■ Supplied entries ■
**********

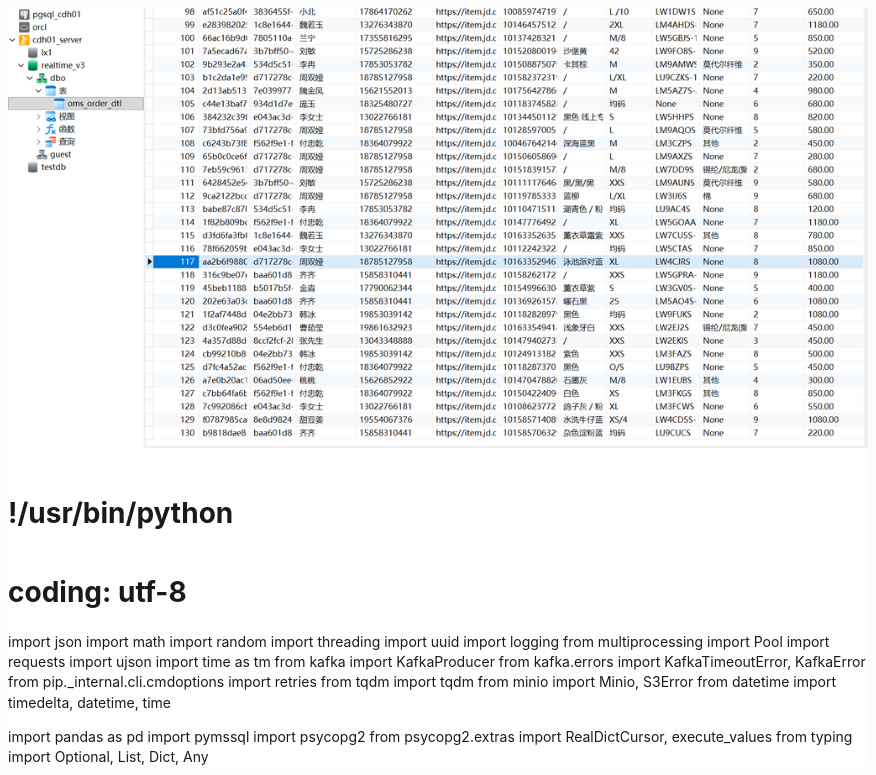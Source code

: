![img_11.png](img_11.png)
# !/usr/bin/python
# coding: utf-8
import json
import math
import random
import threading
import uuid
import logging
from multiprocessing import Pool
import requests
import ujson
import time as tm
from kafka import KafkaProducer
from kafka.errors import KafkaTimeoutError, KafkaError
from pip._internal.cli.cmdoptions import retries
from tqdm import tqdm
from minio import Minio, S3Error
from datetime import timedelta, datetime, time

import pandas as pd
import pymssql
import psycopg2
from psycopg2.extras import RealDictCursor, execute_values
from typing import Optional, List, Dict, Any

**********

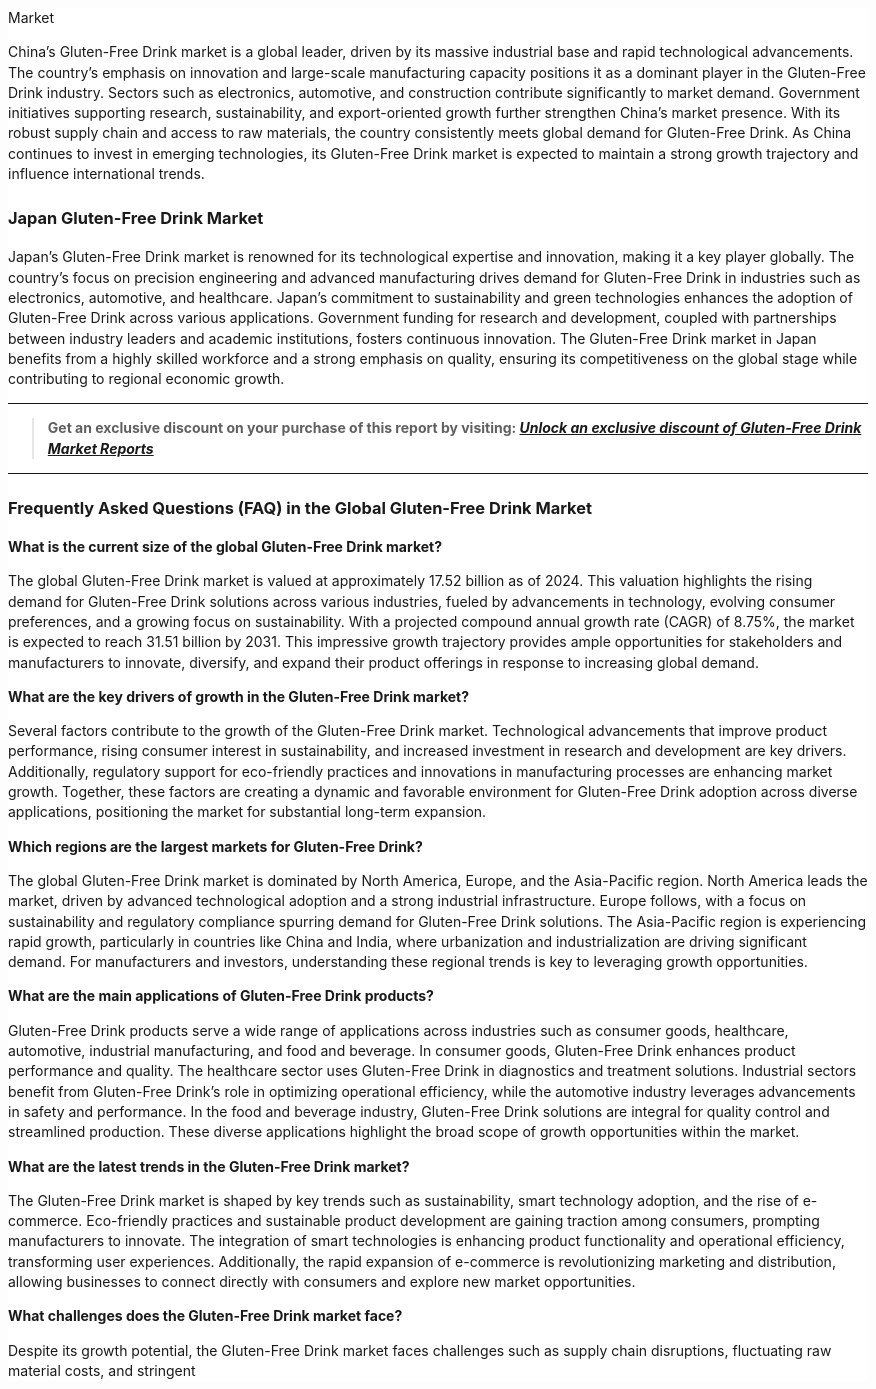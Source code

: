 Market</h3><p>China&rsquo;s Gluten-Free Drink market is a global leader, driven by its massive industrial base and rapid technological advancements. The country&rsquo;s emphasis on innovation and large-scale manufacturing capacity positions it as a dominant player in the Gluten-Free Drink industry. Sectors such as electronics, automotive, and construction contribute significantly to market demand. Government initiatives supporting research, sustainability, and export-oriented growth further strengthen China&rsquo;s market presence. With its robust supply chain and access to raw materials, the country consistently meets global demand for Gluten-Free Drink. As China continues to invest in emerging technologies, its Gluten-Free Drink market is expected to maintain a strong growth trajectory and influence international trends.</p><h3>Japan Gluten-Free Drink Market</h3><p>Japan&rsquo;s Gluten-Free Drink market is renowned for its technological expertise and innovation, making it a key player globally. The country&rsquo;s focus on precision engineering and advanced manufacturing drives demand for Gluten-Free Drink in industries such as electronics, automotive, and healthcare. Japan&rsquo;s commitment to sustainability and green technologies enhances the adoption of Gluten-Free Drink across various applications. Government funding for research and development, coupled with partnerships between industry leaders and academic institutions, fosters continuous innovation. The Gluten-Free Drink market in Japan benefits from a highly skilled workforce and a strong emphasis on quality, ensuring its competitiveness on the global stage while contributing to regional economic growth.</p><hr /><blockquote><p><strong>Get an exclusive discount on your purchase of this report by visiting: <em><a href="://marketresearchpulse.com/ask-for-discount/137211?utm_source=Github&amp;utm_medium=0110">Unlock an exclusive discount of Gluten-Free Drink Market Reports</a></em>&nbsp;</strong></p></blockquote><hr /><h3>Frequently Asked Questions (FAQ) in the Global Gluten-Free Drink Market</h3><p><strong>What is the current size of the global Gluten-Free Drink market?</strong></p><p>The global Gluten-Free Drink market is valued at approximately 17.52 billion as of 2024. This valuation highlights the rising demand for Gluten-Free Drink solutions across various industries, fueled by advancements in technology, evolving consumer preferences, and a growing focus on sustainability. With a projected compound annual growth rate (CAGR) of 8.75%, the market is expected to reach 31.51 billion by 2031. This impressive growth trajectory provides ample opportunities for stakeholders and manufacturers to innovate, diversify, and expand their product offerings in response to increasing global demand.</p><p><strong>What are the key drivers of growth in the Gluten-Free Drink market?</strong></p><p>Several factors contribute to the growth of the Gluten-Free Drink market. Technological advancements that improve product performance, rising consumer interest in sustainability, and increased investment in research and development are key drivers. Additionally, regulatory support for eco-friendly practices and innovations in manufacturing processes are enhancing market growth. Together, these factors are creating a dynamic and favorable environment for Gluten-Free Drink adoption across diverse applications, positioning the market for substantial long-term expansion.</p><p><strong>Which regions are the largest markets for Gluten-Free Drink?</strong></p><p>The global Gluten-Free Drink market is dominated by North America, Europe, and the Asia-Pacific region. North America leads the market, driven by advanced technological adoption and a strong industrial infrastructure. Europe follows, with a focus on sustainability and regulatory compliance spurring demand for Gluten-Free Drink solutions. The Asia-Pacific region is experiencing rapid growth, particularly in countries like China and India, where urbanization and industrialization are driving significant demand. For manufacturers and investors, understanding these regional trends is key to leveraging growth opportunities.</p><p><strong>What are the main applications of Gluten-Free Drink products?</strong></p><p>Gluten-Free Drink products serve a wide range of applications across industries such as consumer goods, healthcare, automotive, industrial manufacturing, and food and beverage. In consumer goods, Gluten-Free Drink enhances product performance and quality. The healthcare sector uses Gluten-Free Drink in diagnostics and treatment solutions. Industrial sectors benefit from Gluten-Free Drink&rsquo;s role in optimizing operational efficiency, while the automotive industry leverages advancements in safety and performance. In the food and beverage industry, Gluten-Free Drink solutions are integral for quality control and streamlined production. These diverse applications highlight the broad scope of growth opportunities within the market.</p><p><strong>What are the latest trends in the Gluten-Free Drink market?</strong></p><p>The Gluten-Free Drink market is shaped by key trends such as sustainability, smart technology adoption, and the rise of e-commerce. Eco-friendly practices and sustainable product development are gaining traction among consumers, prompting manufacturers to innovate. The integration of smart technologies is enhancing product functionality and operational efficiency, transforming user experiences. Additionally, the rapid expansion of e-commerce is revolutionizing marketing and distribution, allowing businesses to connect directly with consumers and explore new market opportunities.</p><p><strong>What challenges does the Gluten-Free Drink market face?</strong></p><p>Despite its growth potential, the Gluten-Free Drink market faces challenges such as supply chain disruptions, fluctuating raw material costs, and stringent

**********

■ Task details ■
Repeat exactly the lines of the listing above, from the one with "import random" down to the one with "import pymssql"; both of those lines belong in the range.

■ Completed exercise ■
import random
import threading
import uuid
import logging
from multiprocessing import Pool
import requests
import ujson
import time as tm
from kafka import KafkaProducer
from kafka.errors import KafkaTimeoutError, KafkaError
from pip._internal.cli.cmdoptions import retries
from tqdm import tqdm
from minio import Minio, S3Error
from datetime import timedelta, datetime, time

import pandas as pd
import pymssql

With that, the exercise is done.